Splunk Search
Highlighted

Find out if count at a specific time is below the average

Path Finder

UPDATE:

I have created a search/alert that should notify me if:

  1. Index data is 0 for a particular hour
  2. Index data count is below the normal 5 percentile of the count (Mean - 2*Standard Deviation)

    | tstats count WHERE earliest=-30d@-3h latest=now index=* by index, _time span=1h | makecontinuous span=1h _time |  eval count=if(isnull(count),0,count) 
    | eval time_group = floor(tonumber(strftime(_time,"%H"))/3)
    | bin _time as myday span=1d
    | eval weekday=strftime(_time,"%a")
    | where time_group=floor(tonumber(strftime(now(),"%H"))/3)-1 AND weekday=strftime(now(),"%a")
    | eventstats min(_time) as _time sum(count) AS ThreeHourCount avg(count) as MonthlyAverageCount stdev(count) as MonthlyStdDev by index time_group myday weekday
    | eval MonthlyAverageCount=round(MonthlyAverageCount,2), MonthlyStdDev=round(MonthlyStdDev,2)
    | where strftime(now(),"%Y-%m-%d")=strftime(_time,"%Y-%m-%d") AND (count=0 OR ThreeHourCount<WeeklyAverageCount-(2*WeeklyStdDev))
    

So I start with checking every hour, then putting everything in 3 hour blocks (since my search will be running every 3 hours.
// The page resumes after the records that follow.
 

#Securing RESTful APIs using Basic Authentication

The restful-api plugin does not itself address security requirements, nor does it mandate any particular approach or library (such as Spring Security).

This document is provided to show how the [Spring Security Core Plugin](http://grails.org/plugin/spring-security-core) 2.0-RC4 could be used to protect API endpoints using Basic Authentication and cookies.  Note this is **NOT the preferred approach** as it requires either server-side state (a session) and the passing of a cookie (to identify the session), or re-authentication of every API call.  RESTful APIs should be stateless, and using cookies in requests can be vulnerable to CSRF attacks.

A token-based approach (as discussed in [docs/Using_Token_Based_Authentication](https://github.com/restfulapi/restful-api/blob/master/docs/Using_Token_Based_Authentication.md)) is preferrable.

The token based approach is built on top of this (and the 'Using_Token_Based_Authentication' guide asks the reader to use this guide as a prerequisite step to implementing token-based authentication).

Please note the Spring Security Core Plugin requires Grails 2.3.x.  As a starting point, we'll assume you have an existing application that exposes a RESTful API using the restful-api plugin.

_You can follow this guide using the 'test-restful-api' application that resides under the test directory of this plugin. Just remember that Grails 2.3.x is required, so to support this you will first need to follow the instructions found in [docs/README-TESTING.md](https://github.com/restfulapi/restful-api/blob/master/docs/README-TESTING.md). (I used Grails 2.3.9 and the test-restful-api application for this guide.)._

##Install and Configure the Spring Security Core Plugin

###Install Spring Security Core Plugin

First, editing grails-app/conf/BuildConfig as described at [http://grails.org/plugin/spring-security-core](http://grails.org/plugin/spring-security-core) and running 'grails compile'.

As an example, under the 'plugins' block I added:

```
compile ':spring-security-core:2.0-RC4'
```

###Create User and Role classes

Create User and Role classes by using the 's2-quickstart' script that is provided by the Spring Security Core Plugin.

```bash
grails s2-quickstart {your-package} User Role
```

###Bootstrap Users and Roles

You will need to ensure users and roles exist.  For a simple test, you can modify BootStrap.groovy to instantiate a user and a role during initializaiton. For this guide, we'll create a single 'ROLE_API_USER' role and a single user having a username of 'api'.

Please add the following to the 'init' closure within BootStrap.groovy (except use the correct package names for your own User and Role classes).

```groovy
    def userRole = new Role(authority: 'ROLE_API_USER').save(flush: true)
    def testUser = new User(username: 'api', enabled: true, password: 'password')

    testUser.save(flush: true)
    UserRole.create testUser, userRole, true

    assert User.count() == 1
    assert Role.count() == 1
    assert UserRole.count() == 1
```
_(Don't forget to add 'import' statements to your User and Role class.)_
Based on these searches, do you see anything wrong with my steps? any room for improvement? Also this in the cloud takes about 40 seconds. any way possible to make it faster?

0 Karma
Highlighted

Re: Find out if count at a specific time is below the average

SplunkTrust
SplunkTrust

One way to do this could be like so. For testing, start with the first line and add one line at a time so you can confirm what it's doing at each step:

| tstats count AS hourlyCount WHERE latest=@h earliest=-24h@h index=* by index, _time span=1h 
| eventstats avg(hourlyCount) as AverageCountPerDay by index
| sort - _time
| head 1

The first is much like your own tstats except I time-limit it to the last 24 hours (snapping to the hour mark in both cases so that I remove partial hours, which obviously will have a messed up count because they're only partially there).

We then use eventstats to build our overall average hourly count for each index.

The remaining are simple, we sort by _time to make sure it's sorted right so we can then take the first one of them with the head command

Happy Splunking!

Highlighted

Re: Find out if count at a specific time is below the average

SplunkTrust
SplunkTrust

@mkarimi17 - I would STRONGLY suggest that you use something other than avg to determine your alert. By definition, that's going to alert half the time. By real life occurrences, probably more like 2/3 of the time.

More likely, you probably want something along the lines of "below the 2nd percentile", or "2.5 stdevs below the average".

0 Karma
Highlighted

Re: Find out if count at a specific time is below the average

SplunkTrust
SplunkTrust

Great point, DalJeanis. I should have thought of that myself.

mkarimi17, the below is one option to pull out hours where the hourly count was greater than the average plus two standard deviations (about 95% threshold). Or, "Show me data in the last 24 hours where the hourly count was greater than 95% of all counts." Or "Show me the top 5th percentile of activity."

| tstats count AS hourlyCount WHERE latest=@h earliest=-24h@h index=* by index, _time span=1h 
| eventstats avg(hourlyCount) as AverageCountPerDay stdev(hourlyCount) as StdDev by index 
| where hourlyCount> AverageCountPerDay+(2*StdDev)

If you run that, you might get one hit each day for your "peak hour". You could do 3x your standard deviation, too - that would be 99.7% - or in other words, only if the hours really unusual!

But, now that we have that piece, switch it around to like I originally had it, but at that at the end.

| tstats count AS hourlyCount WHERE latest=@h earliest=-24h@h index=* by index, _time span=1h 
| eventstats avg(hourlyCount) as AverageCountPerDay stdev(hourlyCount) as StdDev by index 
| sort - _time 
| head 1
| where hourlyCount> AverageCountPerDay+(2*StdDev)

So, we mostly do it like before except we add a standard devitation into the eventstats so we have that number to work with, then at the very end we filter out that most recent record UNLESS it happens to be anomalous (>95%, which is 2x stdev). You could then alert hourly on any result.

Without the |sort, |head and |where in there, you could timechart it nicely too for a dashboard.

0 Karma
Highlighted

Re: Find out if count at a specific time is below the average

Path Finder

How does this look?

| tstats count AS hourlyCount WHERE earliest=-7d@d index=* by index, _time span=1h | eval now_hour=strftime(now(),"%H") | eval time_hour=strftime(_time,"%H") | where time_hour=now_hour
 | eventstats avg(hourlyCount) as AverageCountPerDay stdev(hourlyCount) as StdDev by index | where hourlyCount<AverageCountPerDay-(2*StdDev) | table _time, index, hourlyCount, AverageCountPerDay, StdDev

Going back one week, looking for that specific hour and comparing those times.

0 Karma
Highlighted

Re: Find out if count at a specific time is below the average

Path Finder

thoughts on the following:

| tstats count WHERE earliest=-7d@d latest=now index=* by index, _time span=1h 
| eval group_by = floor(tonumber(strftime(_time,"%H"))/3) 
| bin _time as myday span=1d
| eventstats max(_time) as _time sum(count) AS ThreeHourCount avg(count) as AverageCount stdev(count) as StdDev by index group_by myday
| eval now_hour=strftime(now(),"%H") | eval time_hour=strftime(_time,"%H") | eval time=strftime(_time,"%Y-%m-%d %H:%M")
| where time_hour=now_hour-1 and ThreeHourCount<AverageCount-(2*StdDev)
0 Karma